Le même souci d’inclusion doit s’étendre également au personnel, surtout à un moment où l’embauche internationale et issue de l’immigration est un moyen de contrer la pénurie de main-d’œuvre. Nous avons entendu, lors des entrevues, que plus une équipe est diversifiée, plus elle est performante et plus les résultats du travail d’équipe permettront de répondre aux besoins d’une communauté multiple.
Cette ouverture à la diversité des origines mais aussi des compétences et des points de vue protège les organismes contre un repli sur eux-mêmes et contre le syndrome des TLM (« toujours les mêmes »).
Ce besoin de décloisonnement se vit aussi au niveau des manières d’identifier les personnes selon leur relation à la langue française.

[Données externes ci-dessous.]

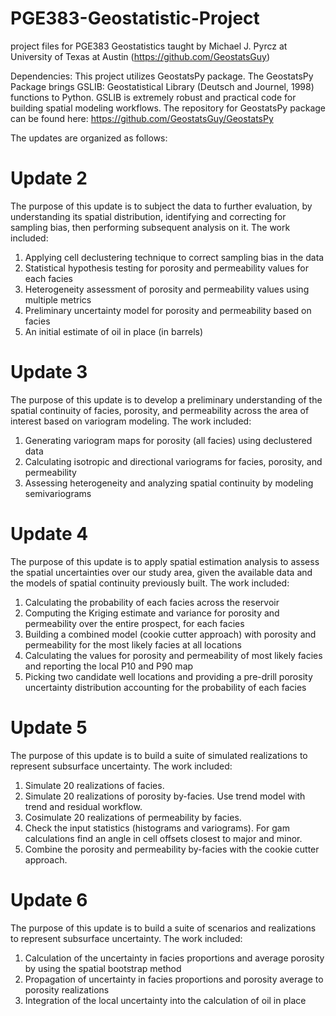 # PGE383-Geostatistic-Project
project files for PGE383 Geostatistics taught by Michael J. Pyrcz at University of Texas at Austin (https://github.com/GeostatsGuy)

Dependencies:
This project utilizes GeostatsPy package. The GeostatsPy Package brings GSLIB: Geostatistical Library (Deutsch and Journel, 1998) functions to Python. GSLIB is extremely robust and practical code for building spatial modeling workflows. The repository for GeostatsPy package can be found here: https://github.com/GeostatsGuy/GeostatsPy


The updates are organized as follows:

# Update 2 
The purpose of this update is to subject the data to further evaluation, by understanding its spatial distribution, identifying and correcting for sampling bias, then performing subsequent analysis on it. 
The work included:
1. Applying cell declustering technique to correct sampling bias in the data
2. Statistical hypothesis testing for porosity and permeability values for each facies
3. Heterogeneity assessment of porosity and permeability values using multiple metrics 
4. Preliminary uncertainty model for porosity and permeability based on facies
5. An initial estimate of oil in place (in barrels)

# Update 3 
The purpose of this update is to develop a preliminary understanding of the spatial continuity of facies, porosity, and permeability across the area of interest based on variogram modeling.
The work included:
1. Generating variogram maps for porosity (all facies) using declustered data
2. Calculating isotropic and directional variograms for facies, porosity, and permeability
3. Assessing heterogeneity and analyzing spatial continuity by modeling semivariograms

# Update 4
The purpose of this update is to apply spatial estimation analysis to assess the spatial uncertainties over our study area, given the available data and the models of spatial continuity previously built. 
The work included:
1. Calculating the probability of each facies across the reservoir
2. Computing the Kriging estimate and variance for porosity and permeability over the entire prospect, for each facies
3. Building a combined model (cookie cutter approach) with porosity and permeability for the most likely facies at all locations
4. Calculating the values for porosity and permeability of most likely facies and reporting the local  P10 and P90 map
5. Picking two candidate well locations and providing a pre-drill porosity uncertainty distribution accounting for the probability of each facies

# Update 5
The purpose of this update is to build a suite of simulated realizations to represent subsurface uncertainty. 
The work included:
1. Simulate 20 realizations of facies.
2. Simulate 20 realizations of porosity by-facies. Use trend model with
trend and residual workflow.
3. Cosimulate 20 realizations of permeability by facies.
4. Check the input statistics (histograms and variograms). For gam
calculations find an angle in cell offsets closest to major and minor.
5. Combine the porosity and permeability by-facies with the cookie
cutter approach.

# Update 6
The purpose of this update is to build a suite of scenarios and realizations to represent subsurface uncertainty. 
The work included:
1. Calculation of the uncertainty in facies proportions and average porosity by using the spatial bootstrap method
2. Propagation of uncertainty in facies proportions and porosity average to porosity realizations
3. Integration of the local uncertainty into the calculation of oil in place
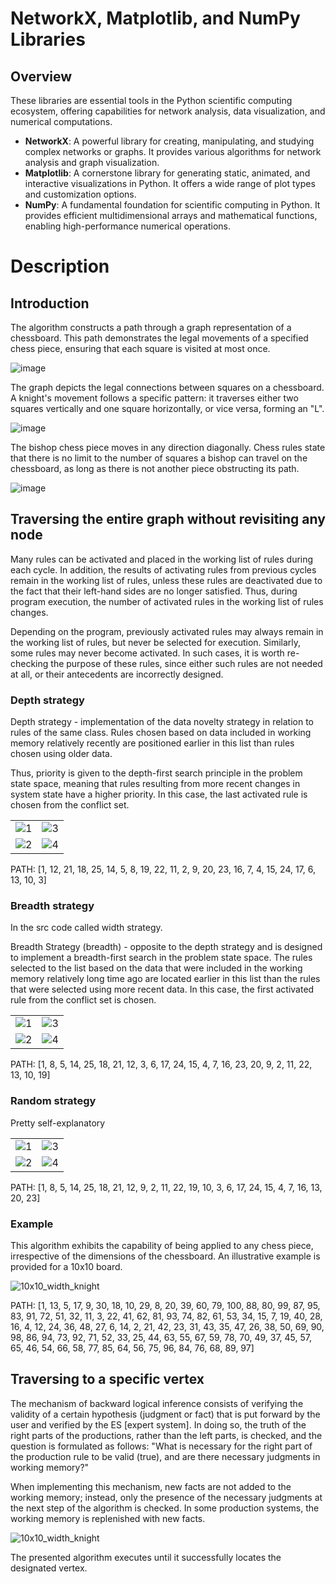 # NetworkX, Matplotlib, and NumPy Libraries

## Overview

These libraries are essential tools in the Python scientific computing ecosystem, offering capabilities for network analysis, data visualization, and numerical computations.

- **NetworkX**: A powerful library for creating, manipulating, and studying complex networks or graphs. It provides various algorithms for network analysis and graph visualization.
- **Matplotlib**: A cornerstone library for generating static, animated, and interactive visualizations in Python. It offers a wide range of plot types and customization options.
- **NumPy**: A fundamental foundation for scientific computing in Python. It provides efficient multidimensional arrays and mathematical functions, enabling high-performance numerical operations.

# Description

## Introduction
The algorithm constructs a path through a graph representation of a chessboard. This path demonstrates the legal movements of a specified chess piece, ensuring that each square is visited at most once.

![image](https://github.com/Bohdan-Somriakov/chess_piece_routing/blob/main/assets/intro/5x5_chess_board.png)

The graph depicts the legal connections between squares on a chessboard. A knight's movement follows a specific pattern: it traverses either two squares vertically and one square horizontally, or vice versa, forming an "L".

![image](https://github.com/Bohdan-Somriakov/chess_piece_routing/blob/main/assets/intro/5x5_knight.png)

The bishop chess piece moves in any direction diagonally. Chess rules state that there is no limit to the number of squares a bishop can travel on the chessboard, as long as there is not another piece obstructing its path.

![image](https://github.com/Bohdan-Somriakov/chess_piece_routing/blob/main/assets/intro/5x5_bishop.png)

## Traversing the entire graph without revisiting any node
Many rules can be activated and placed in the working list of rules during each cycle. In addition, the results of activating rules from previous cycles remain in the working list of rules, unless these rules are deactivated due to the fact that their left-hand sides are no longer satisfied. Thus, during program execution, the number of activated rules in the working list of rules changes.

Depending on the program, previously activated rules may always remain in the working list of rules, but never be selected for execution. Similarly, some rules may never become activated. In such cases, it is worth re-checking the purpose of these rules, since either such rules are not needed at all, or their antecedents are incorrectly designed.

### Depth strategy
Depth strategy - implementation of the data novelty strategy in relation to rules of the same class. Rules chosen based on data included in working memory relatively recently are positioned earlier in this list than rules chosen using older data.

Thus, priority is given to the depth-first search principle in the problem state space, meaning that rules resulting from more recent changes in system state have a higher priority. In this case, the last activated rule is chosen from the conflict set.

|  |  |
|---------|---------|
| ![1](https://github.com/Bohdan-Somriakov/chess_piece_routing/blob/main/assets/depth_knight/1.png) | ![3](https://github.com/Bohdan-Somriakov/chess_piece_routing/blob/main/assets/depth_knight/2.png) |
| ![2](https://github.com/Bohdan-Somriakov/chess_piece_routing/blob/main/assets/depth_knight/3.png) | ![4](https://github.com/Bohdan-Somriakov/chess_piece_routing/blob/main/assets/depth_knight/4.png) |

PATH: [1, 12, 21, 18, 25, 14, 5, 8, 19, 22, 11, 2, 9, 20, 23, 16, 7, 4, 15, 24, 17, 6, 13, 10, 3]

### Breadth strategy
In the src code called width strategy.

Breadth Strategy (breadth) - opposite to the depth strategy and is designed to implement a breadth-first search in the problem state space. The rules selected to the list based on the data that were included in the working memory relatively long time ago are located earlier in this list than the rules that were selected using more recent data. In this case, the first activated rule from the conflict set is chosen.

|  |  |
|---------|---------|
| ![1](https://github.com/Bohdan-Somriakov/chess_piece_routing/blob/main/assets/entire_graph/bredth_knight/1.jpg) | ![3](https://github.com/Bohdan-Somriakov/chess_piece_routing/blob/main/assets/entire_graph/bredth_knight/2.jpg) |
| ![2](https://github.com/Bohdan-Somriakov/chess_piece_routing/blob/main/assets/entire_graph/bredth_knight/3.jpg) | ![4](https://github.com/Bohdan-Somriakov/chess_piece_routing/blob/main/assets/entire_graph/bredth_knight/4.jpg) |

PATH: [1, 8, 5, 14, 25, 18, 21, 12, 3, 6, 17, 24, 15, 4, 7, 16, 23, 20, 9, 2, 11, 22, 13, 10, 19]

### Random strategy
Pretty self-explanatory

|  |  |
|---------|---------|
| ![1](https://github.com/Bohdan-Somriakov/chess_piece_routing/blob/main/assets/entire_graph/random_knight/1.jpg) | ![3](https://github.com/Bohdan-Somriakov/chess_piece_routing/blob/main/assets/entire_graph/random_knight/2.jpg) |
| ![2](https://github.com/Bohdan-Somriakov/chess_piece_routing/blob/main/assets/entire_graph/random_knight/3.jpg) | ![4](https://github.com/Bohdan-Somriakov/chess_piece_routing/blob/main/assets/entire_graph/random_knight/4.jpg) |

PATH: [1, 8, 5, 14, 25, 18, 21, 12, 9, 2, 11, 22, 19, 10, 3, 6, 17, 24, 15, 4, 7, 16, 13, 20, 23]

### Example 
This algorithm exhibits the capability of being applied to any chess piece, irrespective of the dimensions of the chessboard. An illustrative example is provided for a 10x10 board.

![10x10_width_knight](https://github.com/Bohdan-Somriakov/chess_piece_routing/blob/main/assets/entire_graph/more_examples/knight_10x10_width.png)

PATH: [1, 13, 5, 17, 9, 30, 18, 10, 29, 8, 20, 39, 60, 79, 100, 88, 80, 99, 87, 95, 83, 91, 72, 51, 32, 11, 3, 22, 41, 62, 81, 93, 74, 82, 61, 53, 34, 15, 7, 19, 40, 28, 16, 4, 12, 24, 36, 48, 27, 6, 14, 2, 21, 42, 23, 31, 43, 35, 47, 26, 38, 50, 69, 90, 98, 86, 94, 73, 92, 71, 52, 33, 25, 44, 63, 55, 67, 59, 78, 70, 49, 37, 45, 57, 65, 46, 54, 66, 58, 77, 85, 64, 56, 75, 96, 84, 76, 68, 89, 97]

## Traversing to a specific vertex

The mechanism of backward logical inference consists of verifying the validity of a certain hypothesis (judgment or fact) that is put forward by the user and verified by the ES [expert system]. In doing so, the truth of the right parts of the productions, rather than the left parts, is checked, and the question is formulated as follows: "What is necessary for the right part of the production rule to be valid (true), and are there necessary judgments in working memory?"

When implementing this mechanism, new facts are not added to the working memory; instead, only the presence of the necessary judgments at the next step of the algorithm is checked. In some production systems, the working memory is replenished with new facts.

![10x10_width_knight](https://github.com/Bohdan-Somriakov/chess_piece_routing/blob/main/assets/theory/table_with_ifs.png)

The presented algorithm executes until it successfully locates the designated vertex.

Dans les entrevues, nous avons entendu l’importance d’aller au-delà des étiquettes comme « francophone » ou « francophile » pour rassembler plutôt une seule communauté francophone où tout le monde se sent inclus. Au niveau des définitions, plusieurs s’entendent pour dire qu’en 2022, le ou la francophone est une personne qui utilise la langue française plutôt que quelqu’un ayant le français comme langue maternelle.
D’ailleurs, plusieurs jeunes se disent maintenant bilingues plutôt que francophones et ne se reconnaissent pas nécessairement dans les modèles traditionnels de la francophonie. Être bilingue est désormais une identité canadienne et faire en sorte que ces jeunes aient une place au sein de la communauté mais aussi des organismes est un défi. En entrevue, une personne a déclaré : « Si le seul conseil que les jeunes entendent c’est go, prends ta place, ça n’aide pas. Il faut aller vers eux et leur créer une place ». Cela revient à l’idée de mettre en place des mesures d’adaptation pour inciter une plus grande diversité de profils à s’impliquer.
Pour ce qui est des personnes issues de l’immigration, un grand nombre d’entre elle parlent également plusieurs langues et le français est souvent une langue seconde pour elles. Si elles ont une affinité avec la francophonie, elle est d’abord culturelle et linguistique. C’est par le biais d’échanges culturels et des activités de vivre ensemble qu’elles s’engageront bien souvent dans les communautés francophones en situation minoritaires et s’impliqueront dans les organismes communautaires, culturels, de bienfaisance, etc.
En outre, pour les personnes interviewées, élargir, diversifier, ouvrir à une population plus variée et à des points de vue opposés peut créer un milieu moins confortable, mais beaucoup plus enrichissant.